# Thread: Difference equation (economic growth model)

1. ## Difference equation (economic growth model)

$\displaystyle \Delta A / A = B (aL)^\gamma A^\theta / A$

$\displaystyle \Delta L / L = n$

$\displaystyle 0< \theta < 1$

$\displaystyle n, B , \gamma > 0$

I need to solve for the procentual growth in A in terms of the parameters. This should according to my textbook equal

$\displaystyle \Delta A / A = \gamma n / (1-\theta)$

I guess it IS NOT a constant but CONVERGES to the previous constant. The only thing is, I can't solve it, work it out properly...
Can anybody solve this for me or put me in the right direction ?

I hope this was placed in the right subforum. Difference equations aren't differential equations, but I don't know in what subfield of Math difference equations would fit. (I'm no math student)
This might also be pre university level math, I don't know. I have never studied difference equations in high school and took a fairly math intensive curriculum.

2. ## What does the a mean?

What does a mean in your equation?

3. Level of technology in the economy!

4. ## Thanks

Thank you but I menth if it had a specifik value or could be substituted somehow.
But probably not, it is not directly related to any other factor in the equation??? a is then a constant? how was it menth to vanish?

5. This is all the model specifies.

"B" is what is called a "shift factor" in the literature and is constant.
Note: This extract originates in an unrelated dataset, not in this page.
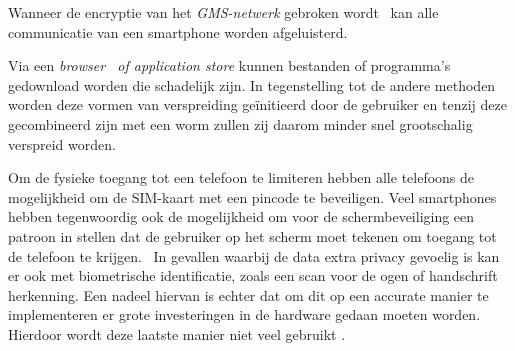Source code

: Wanneer de encryptie van het \emph{GMS-netwerk} gebroken wordt  kan alle communicatie van een smartphone worden afgeluisterd.  

Via een \emph{browser  of application store} kunnen bestanden of programma’s gedownload worden die schadelijk zijn. In tegenstelling tot de andere methoden worden deze vormen van verspreiding geïnitieerd door de gebruiker en tenzij deze gecombineerd zijn met een worm zullen zij daarom minder snel grootschalig verspreid worden. 	

Om de fysieke toegang tot een telefoon te limiteren hebben alle telefoons de mogelijkheid om de SIM-kaart met een pincode te beveiligen. Veel smartphones hebben tegenwoordig ook de mogelijkheid om voor de schermbeveiliging een patroon in stellen dat de gebruiker op het scherm moet tekenen om toegang tot de telefoon te krijgen.  In gevallen waarbij de data extra privacy gevoelig is kan er ook met biometrische identificatie, zoals een scan voor de ogen of handschrift herkenning. Een nadeel hiervan is echter dat om dit op een accurate manier te implementeren er grote investeringen in de hardware gedaan moeten worden. Hierdoor wordt deze laatste manier niet veel gebruikt \citep{thirumathyam2010}.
It augments technological growth.
"L" is the population size which grows every year by factor "n".
"a" is the fraction of the population who works in the research and development sector.

I have found an intuitive solution to this problem though, which I will post here the day after tomorrow since I don't have the time right now to go into it, but I would have liked a clean mathematical approach...

But to answer your question: there is no way to substitute any of the other variables or parameters into "A" or vice versa...
A is not a constant... the procentual growth of A however, becomes a constant dynamicaly.

6. If $\displaystyle \Delta A / A = B (aL)^\gamma A^\theta / A$, doesn't it follow, then, that $\displaystyle \Delta A = B (aL)^\gamma A^\theta$? That is, that $\displaystyle \Delta A$ is simply a constant times A to a constant power.

7. The solution intuitively:

Given the above equations.

$\displaystyle \frac{\Delta (\Delta A / A)}{\Delta A / A} = \Delta(Ln (RHS)) = \Delta Ln(B) + \gamma \Delta Ln(a) + \gamma \Delta Ln(L) - (1-\theta) \Delta Ln(A)$
$\displaystyle = 0 + 0 + \gamma n - (1-\theta) \Delta A/A$

while

$\displaystyle \Delta A/A > \frac{\gamma n}{(1-\theta)}$

it's procentual change will be negative, and while it's smaller, it's procentual change will be positive. So it is dynamicaly pushed towards that equilibrium value...

That's the intuition.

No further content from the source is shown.